Searching for truthful coexistence in a ‘total society’ Kalb says, ‘There, the Church often seems less interested in guarding her independence and witness to what is good, true, and right than in promoting the process, distorting what she is in the process’. Francis changed the world however clumsily regarding practical exigencies.
Mr. Kalb writes: “Democratic politics involves lying.” [I assume here Mr. Kalb, by “Democratic,” is referring to our system of competitive elections and party politics.]
Is that necessarily true that ALL successful politicians engage in or participate in lies and lying?
Is there proof that any of these American politicians ever lied:
*Abraham Lincoln, as state legislature, U.S. Congressman, or President
*Senator Patrick Moynihan
*George Washington
*Thomas Jefferson
*Senator Bernie Sanders
*President Harry Trumam
*President Dwight Eisenhower
*JFK
*Senator Henry Clay
So, if some elected officials have avoided lying or going along with lies, surely others can, too.
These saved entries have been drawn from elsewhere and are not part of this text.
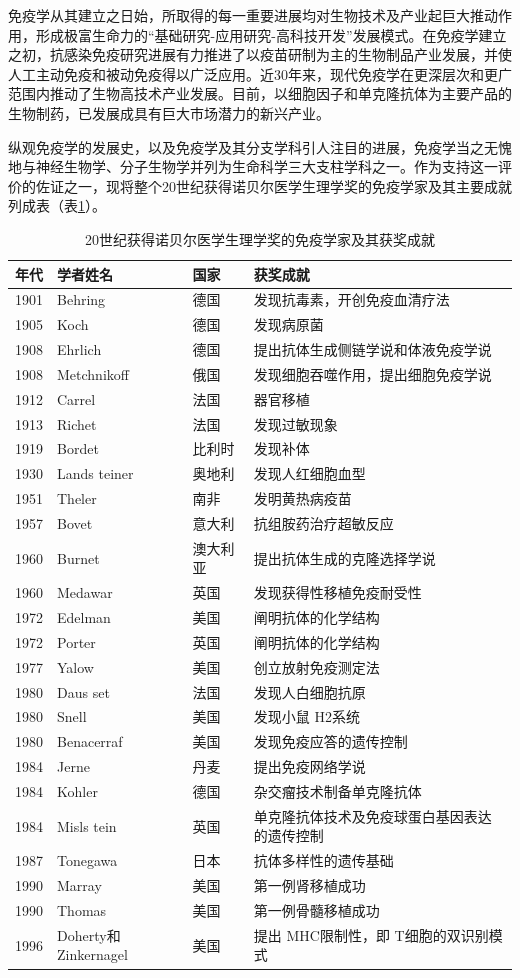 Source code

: 免疫学从其建立之日始，所取得的每一重要进展均对生物技术及产业起巨大推动作用，形成极富生命力的“基础研究-应用研究-高科技开发”发展模式。在免疫学建立之初，抗感染免疫研究进展有力推进了以疫苗研制为主的生物制品产业发展，并使人工主动免疫和被动免疫得以广泛应用。近30年来，现代免疫学在更深层次和更广范围内推动了生物高技术产业发展。目前，以细胞因子和单克隆抗体为主要产品的生物制药，已发展成具有巨大市场潜力的新兴产业。

纵观免疫学的发展史，以及免疫学及其分支学科引人注目的进展，免疫学当之无愧地与神经生物学、分子生物学并列为生命科学三大支柱学科之一。作为支持这一评价的佐证之一，现将整个20世纪获得诺贝尔医学生理学奖的免疫学家及其主要成就列成表（表\ref{tab1-3}）。
　
\begin{longtable}{lllp{5cm}}
    \caption{20世纪获得诺贝尔医学生理学奖的免疫学家及其获奖成就}
    \label{tab1-3}\\
    \toprule
    年代&学者姓名&国家&获奖成就\\
    \midrule
    \endhead
    1901&Behring&德国&发现抗毒素，开创免疫血清疗法
\\
1905&Koch&德国&发现病原菌
\\
1908&Ehrlich&德国&提出抗体生成侧链学说和体液免疫学说
\\
1908&Metchnikoff&俄国&发现细胞吞噬作用，提出细胞免疫学说
\\
1912&Carrel&法国&器官移植
\\
1913&Richet&法国&发现过敏现象
\\
1919&Bordet&比利时&发现补体
\\
1930&Lands teiner&奥地利&发现人红细胞血型
\\
1951&Theler&南非&发明黄热病疫苗
\\
1957&Bovet&意大利&抗组胺药治疗超敏反应
\\
1960&Burnet&澳大利亚&提出抗体生成的克隆选择学说
\\
1960&Medawar&英国&发现获得性移植免疫耐受性
\\
1972&Edelman&美国&阐明抗体的化学结构
\\
1972&Porter&英国&阐明抗体的化学结构
\\
1977&Yalow&美国&创立放射免疫测定法
\\
1980&Daus set&法国&发现人白细胞抗原
\\
1980&Snell&美国&发现小鼠 H2系统
\\
1980&Benacerraf&美国&发现免疫应答的遗传控制
\\
1984&Jerne&丹麦&提出免疫网络学说
\\
1984&Kohler&德国&杂交瘤技术制备单克隆抗体
\\
1984&Misls tein&英国&单克隆抗体技术及免疫球蛋白基因表达的遗传控制
\\
1987&Tonegawa&日本&抗体多样性的遗传基础
\\
1990&Marray&美国&第一例肾移植成功
\\
1990&Thomas&美国&第一例骨髓移植成功
\\
1996&Doherty和Zinkernagel&美国&提出 MHC限制性，即 T细胞的双识别模式\\
    \bottomrule
    \end{longtable}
Right? Why then just assume that virtue, holiness, and public service in elected office are incompatible?
Why be so pessimistic, so cynical?
Withholding or obscuring the truth can have the same incentives as creating untruths.
Honesty in public servants is generally a good thing but I don’t think holiness is something I look for in politicians. We don’t need to idolize them. If they simply keep their campaign promises, I’m good.
If you do a search on “[president X] lied” you’ll find lots of material. Here’s a collection from the BBC that includes several of the names you mention:
https://www.bbc.com/news/world-us-canada-56246507
As someone once said, nolite confidere in principibus.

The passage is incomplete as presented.